== What is required ==
Two lines in the listing below mark the span: one contains "- dspy.Evaluate 是 DSPy 中用于 **测试和分级** 程序的工具。" and one contains "1. **Teleprompter /". Reproduce both of them and everything between, exactly.

== Data to use ==
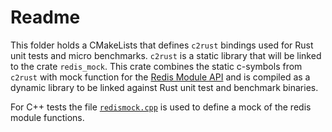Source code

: # Readme

This folder holds a CMakeLists that defines `c2rust` bindings used for Rust unit tests and micro benchmarks. 
`c2rust` is a static library that will be linked to the crate `redis_mock`. This crate combines
the static c-symbols from `c2rust` with mock function for the [Redis Module API](https://redis.io/docs/latest/develop/reference/modules/modules-api-ref/) 
and is compiled as a dynamic library to be linked against Rust unit test and benchmark binaries.

For C++ tests the file [`redismock.cpp`](../../tests/cpptests/redismock/redismock.cpp) is used to define a mock of the redis module functions.

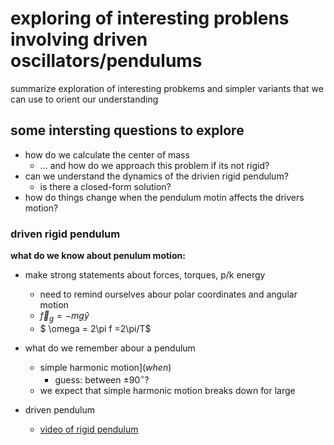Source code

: # exploring of interesting problens involving driven oscillators/pendulums 
summarize exploration of interesting probkems and simpler variants that we can use to orient our understanding

## some intersting questions to explore
- how do we calculate the center of mass
  - ... and how do we approach this problem if its not rigid?
- can we understand the dynamics of the drivien rigid pendulum?
  - is there a closed-form solution?
- how do things change when the pendulum motin affects the drivers motion?

### driven rigid pendulum
**what do we know about penulum motion:**
- make strong statements about forces, torques, p/k energy
  - need to remind ourselves abour polar coordinates and angular motion
  - $\vec{f}_g = -mg\hat{y}$
  - $ \omega = 2\pi f =2\pi/T$
 
- what do we remember abour a pendulum
  - simple harmonic motion](_when_)
    - guess: between $\pm 90^{\circ}$?
  - we expect that simple harmonic motion breaks down for large
- driven pendulum
  - [video of rigid pendulum]()
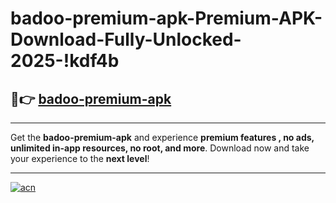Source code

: # badoo-premium-apk-Premium-APK-Download-Fully-Unlocked-2025-!kdf4b

## 🚀👉 [badoo-premium-apk](https://nsgmzs.esa.edu.pl?title=badoo-premium-apk&ref=kdf4b)

---

Get the **badoo-premium-apk** and experience **premium features , no ads, unlimited in-app resources, no root, and more**. Download now and take your experience to the **next level**!

---

[![acn](https://i.imgur.com/s9jy2pZ.png)](https://nsgmzs.esa.edu.pl?title=badoo-premium-apk&ref=kdf4b)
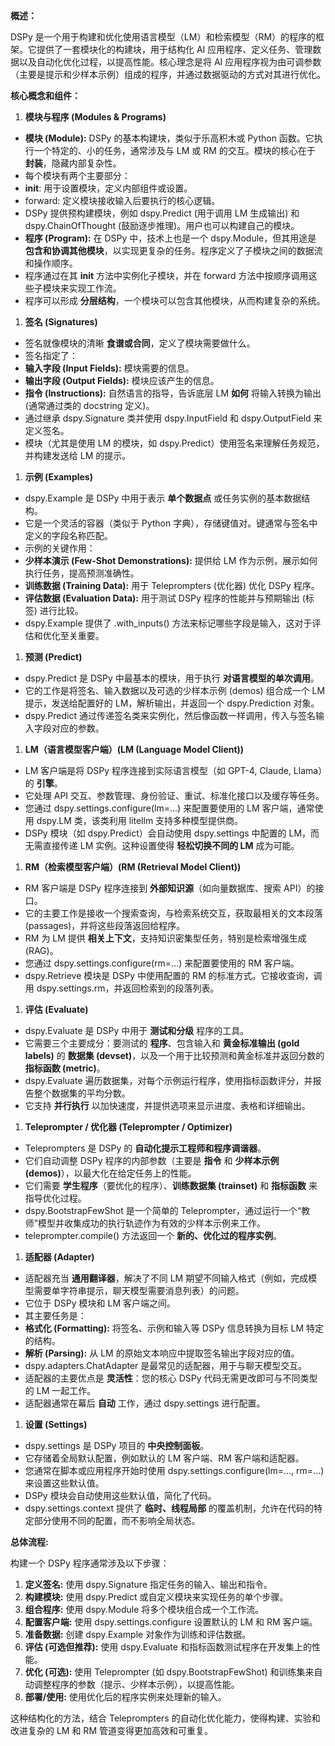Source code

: 
**概述：**

DSPy 是一个用于构建和优化使用语言模型（LM）和检索模型（RM）的程序的框架。它提供了一套模块化的构建块，用于结构化 AI 应用程序、定义任务、管理数据以及自动化优化过程，以提高性能。核心理念是将 AI 应用程序视为由可调参数（主要是提示和少样本示例）组成的程序，并通过数据驱动的方式对其进行优化。

**核心概念和组件：**

1. **模块与程序 (Modules & Programs)**

- **模块 (Module):** DSPy 的基本构建块，类似于乐高积木或 Python 函数。它执行一个特定的、小的任务，通常涉及与 LM 或 RM 的交互。模块的核心在于 **封装**，隐藏内部复杂性。
- 每个模块有两个主要部分：
- __init__: 用于设置模块，定义内部组件或设置。
- forward: 定义模块接收输入后要执行的核心逻辑。
- DSPy 提供预构建模块，例如 dspy.Predict (用于调用 LM 生成输出) 和 dspy.ChainOfThought (鼓励逐步推理)。用户也可以构建自己的模块。
- **程序 (Program):** 在 DSPy 中，技术上也是一个 dspy.Module，但其用途是 **包含和协调其他模块**，以实现更复杂的任务。程序定义了子模块之间的数据流和操作顺序。
- 程序通过在其 __init__ 方法中实例化子模块，并在 forward 方法中按顺序调用这些子模块来实现工作流。
- 程序可以形成 **分层结构**，一个模块可以包含其他模块，从而构建复杂的系统。

1. **签名 (Signatures)**

- 签名就像模块的清晰 **食谱或合同**，定义了模块需要做什么。
- 签名指定了：
- **输入字段 (Input Fields):** 模块需要的信息。
- **输出字段 (Output Fields):** 模块应该产生的信息。
- **指令 (Instructions):** 自然语言的指导，告诉底层 LM **如何** 将输入转换为输出 (通常通过类的 docstring 定义)。
- 通过继承 dspy.Signature 类并使用 dspy.InputField 和 dspy.OutputField 来定义签名。
- 模块（尤其是使用 LM 的模块，如 dspy.Predict）使用签名来理解任务规范，并构建发送给 LM 的提示。

1. **示例 (Examples)**

- dspy.Example 是 DSPy 中用于表示 **单个数据点** 或任务实例的基本数据结构。
- 它是一个灵活的容器（类似于 Python 字典），存储键值对。键通常与签名中定义的字段名称匹配。
- 示例的关键作用：
- **少样本演示 (Few-Shot Demonstrations):** 提供给 LM 作为示例，展示如何执行任务，提高预测准确性。
- **训练数据 (Training Data):** 用于 Teleprompters (优化器) 优化 DSPy 程序。
- **评估数据 (Evaluation Data):** 用于测试 DSPy 程序的性能并与预期输出 (标签) 进行比较。
- dspy.Example 提供了 .with_inputs() 方法来标记哪些字段是输入，这对于评估和优化至关重要。

1. **预测 (Predict)**

- dspy.Predict 是 DSPy 中最基本的模块，用于执行 **对语言模型的单次调用**。
- 它的工作是将签名、输入数据以及可选的少样本示例 (demos) 组合成一个 LM 提示，发送给配置好的 LM，解析输出，并返回一个 dspy.Prediction 对象。
- dspy.Predict 通过传递签名类来实例化，然后像函数一样调用，传入与签名输入字段对应的参数。

1. **LM（语言模型客户端）(LM (Language Model Client))**

- LM 客户端是将 DSPy 程序连接到实际语言模型（如 GPT-4, Claude, Llama）的 **引擎**。
- 它处理 API 交互、参数管理、身份验证、重试、标准化接口以及缓存等任务。
- 您通过 dspy.settings.configure(lm=...) 来配置要使用的 LM 客户端，通常使用 dspy.LM 类，该类利用 litellm 支持多种模型提供商。
- DSPy 模块（如 dspy.Predict）会自动使用 dspy.settings 中配置的 LM，而无需直接传递 LM 实例。这种设置使得 **轻松切换不同的 LM** 成为可能。

1. **RM（检索模型客户端）(RM (Retrieval Model Client))**

- RM 客户端是 DSPy 程序连接到 **外部知识源**（如向量数据库、搜索 API）的接口。
- 它的主要工作是接收一个搜索查询，与检索系统交互，获取最相关的文本段落 (passages)，并将这些段落返回给程序。
- RM 为 LM 提供 **相关上下文**，支持知识密集型任务，特别是检索增强生成 (RAG)。
- 您通过 dspy.settings.configure(rm=...) 来配置要使用的 RM 客户端。
- dspy.Retrieve 模块是 DSPy 中使用配置的 RM 的标准方式。它接收查询，调用 dspy.settings.rm，并返回检索到的段落列表。

1. **评估 (Evaluate)**

- dspy.Evaluate 是 DSPy 中用于 **测试和分级** 程序的工具。
- 它需要三个主要成分：要测试的 **程序**、包含输入和 **黄金标准输出 (gold labels)** 的 **数据集 (devset)**，以及一个用于比较预测和黄金标准并返回分数的 **指标函数 (metric)**。
- dspy.Evaluate 遍历数据集，对每个示例运行程序，使用指标函数评分，并报告整个数据集的平均分数。
- 它支持 **并行执行** 以加快速度，并提供选项来显示进度、表格和详细输出。

1. **Teleprompter / 优化器 (Teleprompter / Optimizer)**

- Teleprompters 是 DSPy 的 **自动化提示工程师和程序调谐器**。
- 它们自动调整 DSPy 程序的内部参数（主要是 **指令** 和 **少样本示例 (demos)**），以最大化在给定任务上的性能。
- 它们需要 **学生程序**（要优化的程序）、**训练数据集 (trainset)** 和 **指标函数** 来指导优化过程。
- dspy.BootstrapFewShot 是一个简单的 Teleprompter，通过运行一个“教师”模型并收集成功的执行轨迹作为有效的少样本示例来工作。
- teleprompter.compile() 方法返回一个 **新的、优化过的程序实例**。

1. **适配器 (Adapter)**

- 适配器充当 **通用翻译器**，解决了不同 LM 期望不同输入格式（例如，完成模型需要单字符串提示，聊天模型需要消息列表）的问题。
- 它位于 DSPy 模块和 LM 客户端之间。
- 其主要任务是：
- **格式化 (Formatting):** 将签名、示例和输入等 DSPy 信息转换为目标 LM 特定的结构。
- **解析 (Parsing):** 从 LM 的原始文本响应中提取签名输出字段对应的值。
- dspy.adapters.ChatAdapter 是最常见的适配器，用于与聊天模型交互。
- 适配器的主要优点是 **灵活性**：您的核心 DSPy 代码无需更改即可与不同类型的 LM 一起工作。
- 适配器通常在幕后 **自动** 工作，通过 dspy.settings 进行配置。

1. **设置 (Settings)**

- dspy.settings 是 DSPy 项目的 **中央控制面板**。
- 它存储着全局默认配置，例如默认的 LM 客户端、RM 客户端和适配器。
- 您通常在脚本或应用程序开始时使用 dspy.settings.configure(lm=..., rm=...) 来设置这些默认值。
- DSPy 模块会自动使用这些默认值，简化了代码。
- dspy.settings.context 提供了 **临时、线程局部** 的覆盖机制，允许在代码的特定部分使用不同的配置，而不影响全局状态。

**总体流程:**

构建一个 DSPy 程序通常涉及以下步骤：

1. **定义签名:** 使用 dspy.Signature 指定任务的输入、输出和指令。
2. **构建模块:** 使用 dspy.Predict 或自定义模块来实现任务的单个步骤。
3. **组合程序:** 使用 dspy.Module 将多个模块组合成一个工作流。
4. **配置客户端:** 使用 dspy.settings.configure 设置默认的 LM 和 RM 客户端。
5. **准备数据:** 创建 dspy.Example 对象作为训练和评估数据。
6. **评估 (可选但推荐):** 使用 dspy.Evaluate 和指标函数测试程序在开发集上的性能。
7. **优化 (可选):** 使用 Teleprompter (如 dspy.BootstrapFewShot) 和训练集来自动调整程序的参数（提示、少样本示例），以提高性能。
8. **部署/使用:** 使用优化后的程序实例来处理新的输入。

这种结构化的方法，结合 Teleprompters 的自动化优化能力，使得构建、实验和改进复杂的 LM 和 RM 管道变得更加高效和可重复。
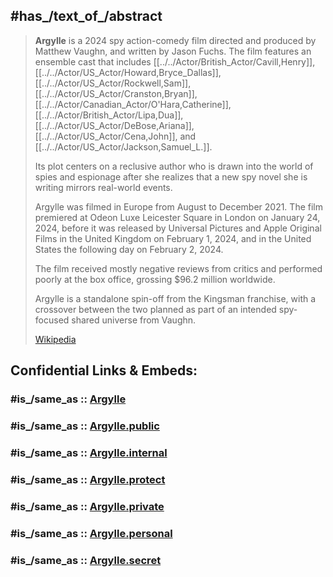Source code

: 

## #has_/text_of_/abstract 

> **Argylle** is a 2024 spy action-comedy film directed and produced by Matthew Vaughn, and written by Jason Fuchs. 
> The film features an ensemble cast that includes [[../../Actor/British_Actor/Cavill,Henry]], [[../../Actor/US_Actor/Howard,Bryce_Dallas]], [[../../Actor/US_Actor/Rockwell,Sam]], [[../../Actor/US_Actor/Cranston,Bryan]], [[../../Actor/Canadian_Actor/O'Hara,Catherine]], [[../../Actor/British_Actor/Lipa,Dua]], [[../../Actor/US_Actor/DeBose,Ariana]], [[../../Actor/US_Actor/Cena,John]], and [[../../Actor/US_Actor/Jackson,Samuel_L.]]. 
> 
> Its plot centers on a reclusive author who is drawn into the world of spies and espionage 
> after she realizes that a new spy novel she is writing mirrors real-world events.
>
> Argylle was filmed in Europe from August to December 2021. 
> The film premiered at Odeon Luxe Leicester Square in London on January 24, 2024, 
> before it was released by Universal Pictures and Apple Original Films in the United Kingdom on February 1, 2024, 
> and in the United States the following day on February 2, 2024. 
>  
> The film received mostly negative reviews from critics and performed poorly at the box office, 
> grossing $96.2 million worldwide. 
> 
> Argylle is a standalone spin-off from the Kingsman franchise, 
> with a crossover between the two planned as part of an intended spy-focused shared universe from Vaughn.
>
> [Wikipedia](https://en.wikipedia.org/wiki/Argylle) 


## Confidential Links & Embeds: 

### #is_/same_as :: [Argylle](/_Standards/Society/Communication/Media/Movie/Movie-Genre/Thriller-Movie/Argylle.md) 

### #is_/same_as :: [Argylle.public](/_public/Society/Communication/Media/Movie/Movie-Genre/Thriller-Movie/Argylle.public.md) 

### #is_/same_as :: [Argylle.internal](/_internal/Society/Communication/Media/Movie/Movie-Genre/Thriller-Movie/Argylle.internal.md) 

### #is_/same_as :: [Argylle.protect](/_protect/Society/Communication/Media/Movie/Movie-Genre/Thriller-Movie/Argylle.protect.md) 

### #is_/same_as :: [Argylle.private](/_private/Society/Communication/Media/Movie/Movie-Genre/Thriller-Movie/Argylle.private.md) 

### #is_/same_as :: [Argylle.personal](/_personal/Society/Communication/Media/Movie/Movie-Genre/Thriller-Movie/Argylle.personal.md) 

### #is_/same_as :: [Argylle.secret](/_secret/Society/Communication/Media/Movie/Movie-Genre/Thriller-Movie/Argylle.secret.md)

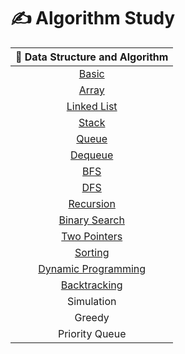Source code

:# ✍️ Algorithm Study

|                                   🧩 Data Structure and Algorithm                                   |
| :-------------------------------------------------------------------------------------------------: |
|                [Basic](https://github.com/eunnbi/algorithm/blob/main/basic/STUDY.md)                |
|                [Array](https://github.com/eunnbi/algorithm/blob/main/array/STUDY.md)                |
|         [Linked List](https://github.com/eunnbi/algorithm/blob/main/linked%20list/STUDY.md)         |
|                [Stack](https://github.com/eunnbi/algorithm/blob/main/stack/STUDY.md)                |
|                [Queue](https://github.com/eunnbi/algorithm/blob/main/queue/STUDY.md)                |
|              [Dequeue](https://github.com/eunnbi/algorithm/blob/main/dequeue/STUDY.md)              |
|                  [BFS](https://github.com/eunnbi/algorithm/blob/main/bfs/STUDY.md)                  |
|                  [DFS](https://github.com/eunnbi/algorithm/blob/main/dfs/STUDY.md)                  |
|            [Recursion](https://github.com/eunnbi/algorithm/blob/main/recursion/STUDY.md)            |
|       [Binary Search](https://github.com/eunnbi/algorithm/blob/main/binary%20search/STUDY.md)       |
|            [Two Pointers](https://github.com/eunnbi/algorithm/tree/main/two%20pointers)             |
|              [Sorting](https://github.com/eunnbi/algorithm/blob/main/sorting/STUDY.md)              |
| [Dynamic Programming](https://github.com/eunnbi/algorithm/blob/main/dynamic%20programming/STUDY.md) |
|         [Backtracking](https://github.com/eunnbi/algorithm/blob/main/backtracking/STUDY.md)         |
|                                             Simulation                                              |
|                                               Greedy                                                |
|                                           Priority Queue                                            |
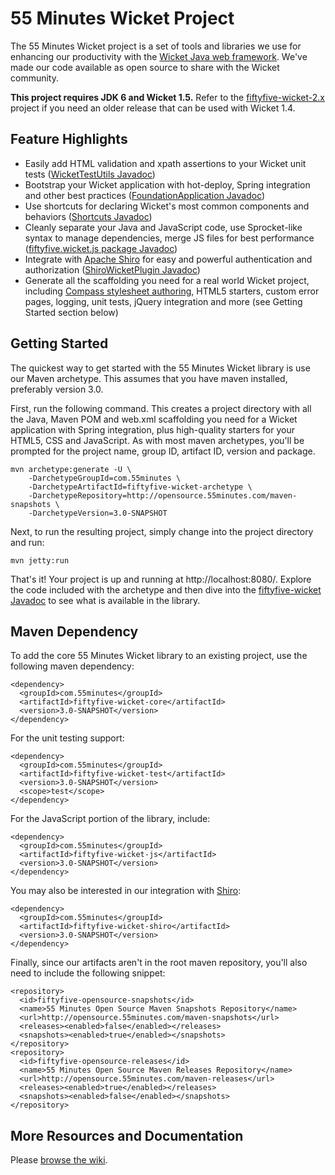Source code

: # 55 Minutes Wicket Project

The 55 Minutes Wicket project is a set of tools and libraries we use for enhancing our productivity with the [Wicket Java web framework](http://wicket.apache.org/). We've made our code available as open source to share with the Wicket community.

**This project requires JDK 6 and Wicket 1.5.** Refer to the [fiftyfive-wicket-2.x](https://github.com/55minutes/fiftyfive-wicket-2.x) project if you need an older release that can be used with Wicket 1.4.

## Feature Highlights

* Easily add HTML validation and xpath assertions to your Wicket unit tests ([WicketTestUtils Javadoc](http://opensource.55minutes.com/apidocs/fiftyfive-wicket-all/3.0-SNAPSHOT/index.html?fiftyfive/wicket/test/WicketTestUtils.html))
* Bootstrap your Wicket application with hot-deploy, Spring integration and other best practices ([FoundationApplication Javadoc](http://opensource.55minutes.com/apidocs/fiftyfive-wicket-all/3.0-SNAPSHOT/index.html?fiftyfive/wicket/FoundationApplication.html))
* Use shortcuts for declaring Wicket's most common components and behaviors ([Shortcuts Javadoc](http://opensource.55minutes.com/apidocs/fiftyfive-wicket-all/3.0-SNAPSHOT/index.html?fiftyfive/wicket/util/Shortcuts.html))
* Cleanly separate your Java and JavaScript code, use Sprocket-like syntax to manage dependencies, merge JS files for best performance ([fiftyfive.wicket.js package Javadoc](http://opensource.55minutes.com/apidocs/fiftyfive-wicket-all/3.0-SNAPSHOT/index.html?fiftyfive/wicket/js/package-summary.html))
* Integrate with [Apache Shiro](http://shiro.apache.org) for easy and powerful authentication and authorization ([ShiroWicketPlugin Javadoc](http://opensource.55minutes.com/apidocs/fiftyfive-wicket-all/3.0-SNAPSHOT/index.html?fiftyfive/wicket/shiro/ShiroWicketPlugin.html))
* Generate all the scaffolding you need for a real world Wicket project, including [Compass stylesheet authoring](http://compass-style.org/), HTML5 starters, custom error pages, logging, unit tests, jQuery integration and more (see Getting Started section below)

## Getting Started

The quickest way to get started with the 55 Minutes Wicket library is use our Maven archetype. This assumes that you have maven installed, preferably version 3.0.

First, run the following command. This creates a project directory with all the Java, Maven POM and web.xml scaffolding you need for a Wicket application with Spring integration, plus high-quality starters for your HTML5, CSS and JavaScript. As with most maven archetypes, you'll be prompted for the project name, group ID, artifact ID, version and package.

    mvn archetype:generate -U \
        -DarchetypeGroupId=com.55minutes \
        -DarchetypeArtifactId=fiftyfive-wicket-archetype \
        -DarchetypeRepository=http://opensource.55minutes.com/maven-snapshots \
        -DarchetypeVersion=3.0-SNAPSHOT

Next, to run the resulting project, simply change into the project directory and run:

    mvn jetty:run

That's it! Your project is up and running at http://localhost:8080/. Explore the code included with the archetype and then dive into the [fiftyfive-wicket Javadoc](http://opensource.55minutes.com/apidocs/fiftyfive-wicket-all/3.0-SNAPSHOT/) to see what is available in the library.

## Maven Dependency

To add the core 55 Minutes Wicket library to an existing project, use the following maven dependency:

    <dependency>
      <groupId>com.55minutes</groupId>
      <artifactId>fiftyfive-wicket-core</artifactId>
      <version>3.0-SNAPSHOT</version>
    </dependency>


For the unit testing support:

    <dependency>
      <groupId>com.55minutes</groupId>
      <artifactId>fiftyfive-wicket-test</artifactId>
      <version>3.0-SNAPSHOT</version>
      <scope>test</scope>
    </dependency>

For the JavaScript portion of the library, include:

    <dependency>
      <groupId>com.55minutes</groupId>
      <artifactId>fiftyfive-wicket-js</artifactId>
      <version>3.0-SNAPSHOT</version>
    </dependency>

You may also be interested in our integration with [Shiro](http://shiro.apache.org):

    <dependency>
      <groupId>com.55minutes</groupId>
      <artifactId>fiftyfive-wicket-shiro</artifactId>
      <version>3.0-SNAPSHOT</version>
    </dependency>

Finally, since our artifacts aren't in the root maven repository, you'll also need to include the following snippet:

    <repository>
      <id>fiftyfive-opensource-snapshots</id>
      <name>55 Minutes Open Source Maven Snapshots Repository</name>
      <url>http://opensource.55minutes.com/maven-snapshots</url>
      <releases><enabled>false</enabled></releases>
      <snapshots><enabled>true</enabled></snapshots>
    </repository>
    <repository>
      <id>fiftyfive-opensource-releases</id>
      <name>55 Minutes Open Source Maven Releases Repository</name>
      <url>http://opensource.55minutes.com/maven-releases</url>
      <releases><enabled>true</enabled></releases>
      <snapshots><enabled>false</enabled></snapshots>
    </repository>

## More Resources and Documentation

Please [browse the wiki](https://github.com/55minutes/fiftyfive-wicket/wiki).
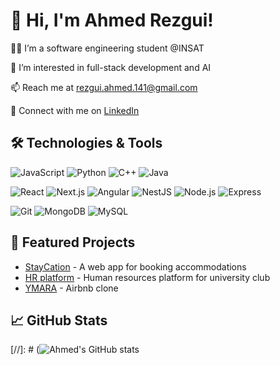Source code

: # 👋 Hi, I'm Ahmed Rezgui!

👨‍💻 I’m a software engineering student @INSAT

🚀 I’m interested in full-stack development and AI

📫 Reach me at [rezgui.ahmed.141@gmail.com](mailto:rezgui.ahmed.141@gmail.com)

🔗 Connect with me on [LinkedIn](https://www.linkedin.com/in/ahmed-rezgui-a4983a276/)

## 🛠️ Technologies & Tools
![JavaScript](https://img.shields.io/badge/JavaScript-F7DF1E?style=for-the-badge&logo=javascript&logoColor=black)
![Python](https://img.shields.io/badge/Python-3776AB?style=for-the-badge&logo=python&logoColor=white) ![C++](https://img.shields.io/badge/C++-00599C?style=for-the-badge&logo=cplusplus&logoColor=white) ![Java](https://img.shields.io/badge/Java-007396?style=for-the-badge&logo=java&logoColor=white)

![React](https://img.shields.io/badge/React-61DAFB?style=for-the-badge&logo=react&logoColor=black)
![Next.js](https://img.shields.io/badge/Next.js-000000?style=for-the-badge&logo=nextdotjs&logoColor=white)
![Angular](https://img.shields.io/badge/Angular-DD0031?style=for-the-badge&logo=angular&logoColor=white)
![NestJS](https://img.shields.io/badge/NestJS-E0234E?style=for-the-badge&logo=nestjs&logoColor=white)
![Node.js](https://img.shields.io/badge/Node.js-339933?style=for-the-badge&logo=nodedotjs&logoColor=white)
![Express](https://img.shields.io/badge/Express.js-000000?style=for-the-badge&logo=express&logoColor=white)

![Git](https://img.shields.io/badge/Git-F05032?style=for-the-badge&logo=git&logoColor=white) ![MongoDB](https://img.shields.io/badge/MongoDB-47A248?style=for-the-badge&logo=mongodb&logoColor=white) 
![MySQL](https://img.shields.io/badge/MySQL-4479A1?style=for-the-badge&logo=mysql&logoColor=white) 

## 🌟 Featured Projects
- [StayCation](https://github.com/ramirachdi/BookingFrontend) - A web app for booking accommodations
- [HR platform](https://github.com/ahmedrezgui/Projet.NetFrontEnd) - Human resources platform for university club 
- [YMARA](https://github.com/yasmine412/ProjetWeb) - Airbnb clone 

## 📈 GitHub Stats
[//]: # (![Ahmed's GitHub stats](https://github-readme-stats.vercel.app/api?username=ahmedrezgui&show_icons=true&theme=radical)
<!-- This is a comment -->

== Response area ==
- dspy.Evaluate 是 DSPy 中用于 **测试和分级** 程序的工具。
- 它需要三个主要成分：要测试的 **程序**、包含输入和 **黄金标准输出 (gold labels)** 的 **数据集 (devset)**，以及一个用于比较预测和黄金标准并返回分数的 **指标函数 (metric)**。
- dspy.Evaluate 遍历数据集，对每个示例运行程序，使用指标函数评分，并报告整个数据集的平均分数。
- 它支持 **并行执行** 以加快速度，并提供选项来显示进度、表格和详细输出。

1. **Teleprompter / 优化器 (Teleprompter / Optimizer)**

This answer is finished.